El viejo está acostumbrado a perder porque lleva toda la vida perdiendo y eso enseña, se dice y sonríe con más dulzura, tanta que parece que el hombre de piedra se va a desmoronar pero resiste, va a resistir, lleva toda la vida resistiendo.
El hijo, en cambio, no ha aprendido a perder aunque lo haya perdido casi todo. Quizás porque en, cada camino que tomó, logró ser el mejor sin vanidad ni pretensiones: el más prometedor en el seminario y un futuro deslumbrante cuando se ordenó, el más enamorado de su mujer cuando la conoció trabajando codo a codo en un barrio empobrecido de Madrid y dejó los hábitos para dedicarse a ella y fue el mejor marido, y luego, a qué dudar, el mejor padre para la pequeña Lucía; por su necesidad de orden entró en la Policía y fue el mejor de los policías. Y cuando un conductor imprudente u homicida mató a su mujer y a su hija, mi nuera y mi nieta, si es cierto que hay algo al otro lado, muy pronto voy a veros, su hijo Severo alcanzó a la perfección siendo quizás el mejor viudo de la historia.
Y ahora, más de veinte años después, cuando parece haber superado todo aquello o por lo menos lo simula de una manera convincente, cuando tiene otra mujer que lo ama, ahora va y se le muere la madre, se dice. Y un poco se alegra, porque detrás de esta aparente normalidad en la vida de su hijo, en la felicidad serena que parece vivir con Lorna, detrás de todo eso, la pequeña mujer que ha visto tanto y ha dicho tan poco intuye que hay dos muertes prometidas en el futuro de su hijo: la del responsable de aquel atropello y la suya propia.
No sabe cómo lo sabe, pero sabe que es cierto y se alegra de no estar por aquí para comprobarlo.
A uno y otro lado, ambos hombres sonríen con la inseguridad de quien no tiene costumbre.
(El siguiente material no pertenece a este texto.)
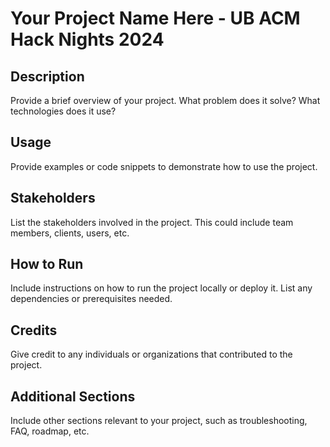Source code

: # Your Project Name Here - UB ACM Hack Nights 2024

## Description
Provide a brief overview of your project. What problem does it solve? What technologies does it use?

## Usage
Provide examples or code snippets to demonstrate how to use the project.

## Stakeholders
List the stakeholders involved in the project. This could include team members, clients, users, etc.

## How to Run
Include instructions on how to run the project locally or deploy it. List any dependencies or prerequisites needed.

## Credits
Give credit to any individuals or organizations that contributed to the project.

## Additional Sections
Include other sections relevant to your project, such as troubleshooting, FAQ, roadmap, etc.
Y ella siente una profunda ternura que la baña por dentro, por este mes largo en el que ambos se han turnado para cuidarla desde que la trajeron del hospital porque no había mucho más que hacer, por cómo han fingido que ahora se llevan bien y que incluso dicen jugar alguna partida de naipes mientras ella duerme, mis pobres hombrecitos que creen que me engañan, sé bien que Severo ni siquiera ha dormido en el cuarto que él le preparó, el cuarto que fue el suyo en la niñez, se habrá ido al hotel cada noche por no dormir bajo el mismo techo que el viejo al que odia y no sabe muy bien por qué.
Y él, su hombre, derrochando la poca calidez de la que es capaz, fingiendo los dos una cordialidad que nunca existió entre ambos, solo para que ella se vaya en paz y regalarle una mentira de lo que pudo ser pero no fue ni será.
La gratitud la marea; ella, que nunca pidió nada, no podía haber pedido más que eso, aunque no fuera cierto, y se lo han dado.
Toma una mano a cada uno, los mira alternativamente y dice:
—Gracias.
Es imposible saber lo que piensa el viejo, porque nadie sabe lo que piensa una piedra, incluso cuando a la piedra se le descuelga una lágrima.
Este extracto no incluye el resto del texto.